Despite several decades of research with limited clinical successes, immunotherapy is now establishing a permanent presence in the clinical arena for several malignancies including multiple myeloma. The ability to understand the mechanisms mediating tumor-induced tolerance as well as the availability of reagents to target them have facilitated the clinical development of several immune-based strategies. The efficacy of adoptive cell therapies has already been demonstrated by the clinical benefit observed with allogeneic bone marrow transplantation where the immune-mediated graft vs. tumor effect accounts for the deeper and more durable clinical responses when compared to autologous stem cell transplantation. Recently, adoptive T cell approaches have focused on ex vivo manipulation of cells with the goal of increasing their tumor specificity. To date, the approaches can be divided into three groups: unmodified cells; T cells expressing transgenic T cell receptors; and cells modified with chimeric antigen receptors (CARs). Each has its own benefits. Historically, adoptive T cell therapy utilized peripheral blood lymphocytes in large part because of their ease of access. Early studies in myeloma demonstrated their ability to augment immune reconstitution and effectively transfer vaccine-specific responses. However, their lack of tumor specificity has prompted our group to evaluate the role of marrow infiltrating lymphocytes (MILs). These cells possess a broad endogenous tumor specificity and are enriched for central memory T cells that make them a more suitable source of cells for adoptive T cell approaches. The properties and potential benefits of this approach will be discussed.

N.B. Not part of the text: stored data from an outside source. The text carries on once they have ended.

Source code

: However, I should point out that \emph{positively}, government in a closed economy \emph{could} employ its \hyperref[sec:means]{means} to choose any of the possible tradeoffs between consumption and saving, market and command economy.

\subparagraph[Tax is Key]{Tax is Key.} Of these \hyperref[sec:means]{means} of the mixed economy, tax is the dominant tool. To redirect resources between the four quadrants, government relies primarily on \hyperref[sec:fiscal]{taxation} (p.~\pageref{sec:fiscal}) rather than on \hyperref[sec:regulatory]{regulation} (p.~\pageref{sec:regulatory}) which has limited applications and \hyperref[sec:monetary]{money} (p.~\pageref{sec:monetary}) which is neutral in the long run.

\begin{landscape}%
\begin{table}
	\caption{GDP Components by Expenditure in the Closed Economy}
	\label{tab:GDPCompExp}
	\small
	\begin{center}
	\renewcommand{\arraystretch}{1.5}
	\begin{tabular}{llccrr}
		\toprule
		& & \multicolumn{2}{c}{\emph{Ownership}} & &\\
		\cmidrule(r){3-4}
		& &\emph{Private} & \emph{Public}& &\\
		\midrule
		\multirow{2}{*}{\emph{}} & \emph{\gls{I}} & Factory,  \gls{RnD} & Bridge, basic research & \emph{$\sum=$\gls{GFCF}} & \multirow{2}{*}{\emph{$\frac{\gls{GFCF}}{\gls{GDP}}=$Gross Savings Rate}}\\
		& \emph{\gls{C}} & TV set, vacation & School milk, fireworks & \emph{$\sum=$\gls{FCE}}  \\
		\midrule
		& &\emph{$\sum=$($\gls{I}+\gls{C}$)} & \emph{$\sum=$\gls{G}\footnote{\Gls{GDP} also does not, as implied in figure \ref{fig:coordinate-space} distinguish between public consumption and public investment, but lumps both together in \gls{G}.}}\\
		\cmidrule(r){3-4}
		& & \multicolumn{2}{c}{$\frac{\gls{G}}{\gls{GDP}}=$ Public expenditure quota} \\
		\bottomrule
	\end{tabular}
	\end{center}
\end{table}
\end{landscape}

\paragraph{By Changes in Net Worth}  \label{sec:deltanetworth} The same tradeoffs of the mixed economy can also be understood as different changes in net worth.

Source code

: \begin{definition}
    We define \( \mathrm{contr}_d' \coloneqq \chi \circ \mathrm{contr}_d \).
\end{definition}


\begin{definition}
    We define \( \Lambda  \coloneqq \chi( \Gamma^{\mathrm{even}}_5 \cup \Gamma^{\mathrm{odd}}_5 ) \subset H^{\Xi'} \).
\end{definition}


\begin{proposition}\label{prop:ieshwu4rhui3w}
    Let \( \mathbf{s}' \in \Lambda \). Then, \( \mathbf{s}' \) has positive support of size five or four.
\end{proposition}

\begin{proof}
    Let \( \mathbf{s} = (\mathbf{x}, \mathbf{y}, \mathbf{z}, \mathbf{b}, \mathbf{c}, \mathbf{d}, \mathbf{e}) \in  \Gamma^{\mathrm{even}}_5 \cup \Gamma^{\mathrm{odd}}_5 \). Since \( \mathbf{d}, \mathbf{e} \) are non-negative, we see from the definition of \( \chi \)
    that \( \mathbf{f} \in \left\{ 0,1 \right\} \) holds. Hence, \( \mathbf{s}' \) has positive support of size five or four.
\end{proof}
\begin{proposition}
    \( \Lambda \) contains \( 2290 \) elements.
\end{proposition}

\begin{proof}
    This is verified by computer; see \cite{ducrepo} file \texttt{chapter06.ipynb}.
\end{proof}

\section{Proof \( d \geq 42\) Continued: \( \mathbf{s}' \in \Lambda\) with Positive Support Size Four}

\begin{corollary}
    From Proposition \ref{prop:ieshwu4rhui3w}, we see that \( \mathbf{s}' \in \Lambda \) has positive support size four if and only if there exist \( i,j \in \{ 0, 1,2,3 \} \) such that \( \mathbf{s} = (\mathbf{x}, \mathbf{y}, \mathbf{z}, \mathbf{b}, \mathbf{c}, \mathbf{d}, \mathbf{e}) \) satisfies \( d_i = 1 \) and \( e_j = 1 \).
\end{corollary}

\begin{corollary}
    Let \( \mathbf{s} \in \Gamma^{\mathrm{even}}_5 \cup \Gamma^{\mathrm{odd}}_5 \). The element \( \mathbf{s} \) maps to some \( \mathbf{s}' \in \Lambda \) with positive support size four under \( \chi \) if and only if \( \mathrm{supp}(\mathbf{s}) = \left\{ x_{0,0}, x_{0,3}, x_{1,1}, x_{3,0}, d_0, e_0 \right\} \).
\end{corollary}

Another immunotherapeutic approach with potential appeal is the use of myeloma vaccines to address the issue of minimal residual disease. In light of the fact that patients with myeloma rarely have long-term sustained remissions, it is reasonable to integrate a novel approach that is capable of eradicating the remaining disease burden by generating a broad, myeloma-specific, systemic immune response. We have developed a cellular, GM-CSF-based, myeloma vaccine which has been administered in the combination with the immunomodulatory agent, lenalidomide, to patients in a near complete remission (negative M-spike but with a positive immunofixation). We have demonstrated priming of a tumor-specific immune response which correlates with a durable clinical benefit.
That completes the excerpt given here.